TASK DIRECTIONS ::
Scan the listing below for the word "servers" and copy every line that has it.

============================================================

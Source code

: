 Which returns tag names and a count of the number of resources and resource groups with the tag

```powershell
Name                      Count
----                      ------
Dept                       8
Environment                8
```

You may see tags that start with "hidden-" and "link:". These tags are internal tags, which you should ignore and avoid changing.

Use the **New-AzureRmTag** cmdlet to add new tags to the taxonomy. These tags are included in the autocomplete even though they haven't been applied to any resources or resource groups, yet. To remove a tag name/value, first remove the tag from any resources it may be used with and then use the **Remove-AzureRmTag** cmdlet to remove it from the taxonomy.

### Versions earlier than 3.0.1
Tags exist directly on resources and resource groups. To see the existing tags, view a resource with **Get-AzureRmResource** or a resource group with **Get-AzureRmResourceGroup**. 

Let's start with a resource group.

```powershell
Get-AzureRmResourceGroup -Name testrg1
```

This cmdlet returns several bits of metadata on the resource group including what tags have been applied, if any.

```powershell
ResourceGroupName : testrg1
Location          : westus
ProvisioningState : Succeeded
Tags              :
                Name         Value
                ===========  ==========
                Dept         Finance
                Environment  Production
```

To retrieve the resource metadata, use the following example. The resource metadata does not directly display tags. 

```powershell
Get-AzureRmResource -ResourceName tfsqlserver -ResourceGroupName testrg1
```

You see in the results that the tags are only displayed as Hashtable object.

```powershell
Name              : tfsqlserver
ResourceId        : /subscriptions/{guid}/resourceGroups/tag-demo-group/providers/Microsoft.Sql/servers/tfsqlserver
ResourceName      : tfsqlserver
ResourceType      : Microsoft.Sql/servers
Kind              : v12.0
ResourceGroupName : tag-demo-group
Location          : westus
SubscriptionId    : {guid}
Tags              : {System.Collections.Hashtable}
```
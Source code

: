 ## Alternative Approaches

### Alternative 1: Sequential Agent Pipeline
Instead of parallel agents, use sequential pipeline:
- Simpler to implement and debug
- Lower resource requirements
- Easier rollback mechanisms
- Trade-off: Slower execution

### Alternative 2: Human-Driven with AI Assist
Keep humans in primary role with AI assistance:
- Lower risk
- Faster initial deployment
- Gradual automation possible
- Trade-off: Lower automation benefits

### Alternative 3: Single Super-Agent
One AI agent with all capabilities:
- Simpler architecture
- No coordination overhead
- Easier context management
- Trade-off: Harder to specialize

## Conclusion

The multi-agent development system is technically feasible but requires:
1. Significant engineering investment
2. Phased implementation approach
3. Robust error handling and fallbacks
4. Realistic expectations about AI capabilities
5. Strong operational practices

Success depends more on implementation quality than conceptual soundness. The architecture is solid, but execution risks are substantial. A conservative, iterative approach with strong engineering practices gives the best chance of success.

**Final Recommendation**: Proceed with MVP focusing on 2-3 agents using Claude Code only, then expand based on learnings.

============================================================

RESPONSE TO THE TASK ::
ResourceId        : /subscriptions/{guid}/resourceGroups/tag-demo-group/providers/Microsoft.Sql/servers/tfsqlserver
ResourceType      : Microsoft.Sql/servers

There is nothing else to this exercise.